(Beginning of Dataset records)

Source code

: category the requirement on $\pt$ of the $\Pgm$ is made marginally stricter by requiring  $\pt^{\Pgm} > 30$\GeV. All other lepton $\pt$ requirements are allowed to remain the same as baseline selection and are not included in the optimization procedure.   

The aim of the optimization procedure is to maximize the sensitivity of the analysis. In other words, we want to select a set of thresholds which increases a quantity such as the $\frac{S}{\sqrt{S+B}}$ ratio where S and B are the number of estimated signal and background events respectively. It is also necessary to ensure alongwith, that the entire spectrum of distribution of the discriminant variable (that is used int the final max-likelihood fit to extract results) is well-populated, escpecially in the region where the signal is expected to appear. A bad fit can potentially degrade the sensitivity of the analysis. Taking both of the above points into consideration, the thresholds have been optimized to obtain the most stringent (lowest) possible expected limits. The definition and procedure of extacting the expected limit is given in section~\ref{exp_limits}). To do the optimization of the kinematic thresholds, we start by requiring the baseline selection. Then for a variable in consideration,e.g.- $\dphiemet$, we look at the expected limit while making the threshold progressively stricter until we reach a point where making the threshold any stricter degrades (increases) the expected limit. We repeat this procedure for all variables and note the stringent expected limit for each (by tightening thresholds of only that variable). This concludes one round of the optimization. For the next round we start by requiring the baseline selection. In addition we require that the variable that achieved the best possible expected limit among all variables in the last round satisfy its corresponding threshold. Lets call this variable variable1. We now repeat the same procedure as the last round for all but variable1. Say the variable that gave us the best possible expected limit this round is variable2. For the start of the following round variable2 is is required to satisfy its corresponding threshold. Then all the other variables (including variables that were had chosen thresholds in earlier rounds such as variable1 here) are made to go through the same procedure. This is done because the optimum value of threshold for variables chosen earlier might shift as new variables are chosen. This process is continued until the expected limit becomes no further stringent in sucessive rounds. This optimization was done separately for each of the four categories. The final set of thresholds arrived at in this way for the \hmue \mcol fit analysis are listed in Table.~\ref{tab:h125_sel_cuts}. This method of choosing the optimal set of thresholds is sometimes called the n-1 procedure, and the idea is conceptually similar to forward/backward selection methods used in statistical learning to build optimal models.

(End of Dataset records)
(Beginning of Dataset records)

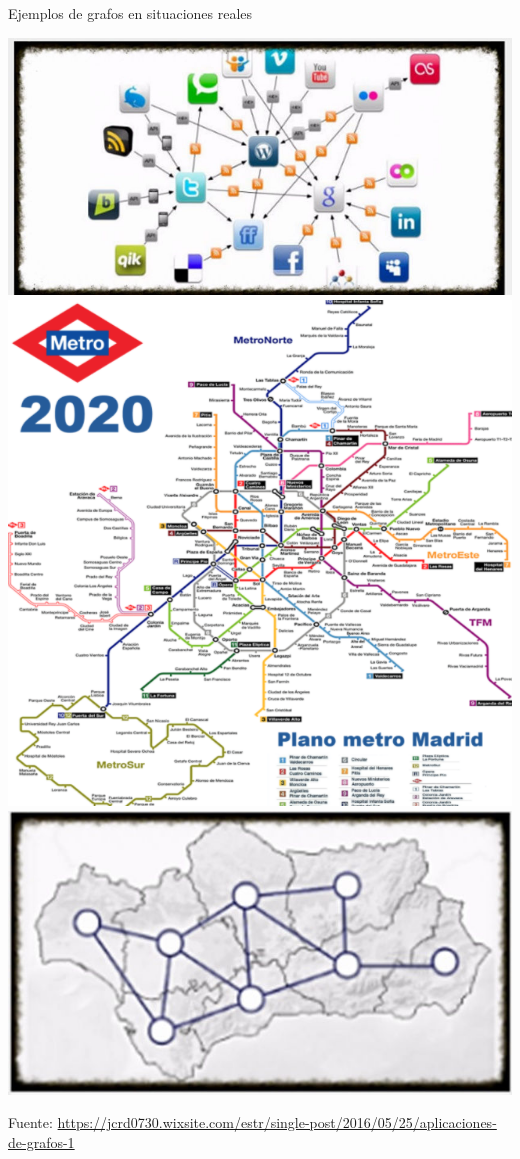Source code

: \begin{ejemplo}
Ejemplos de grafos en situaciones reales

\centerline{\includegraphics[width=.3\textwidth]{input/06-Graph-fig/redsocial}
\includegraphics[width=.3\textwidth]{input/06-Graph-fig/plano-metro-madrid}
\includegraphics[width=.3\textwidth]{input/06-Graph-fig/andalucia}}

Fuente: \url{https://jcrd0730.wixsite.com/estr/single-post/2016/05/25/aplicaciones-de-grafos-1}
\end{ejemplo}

(End of Dataset records)

▸ What the exercise asks
Only a number is wanted here: how many lines in the data above include the string "grafos"?

▸ Exercise response
2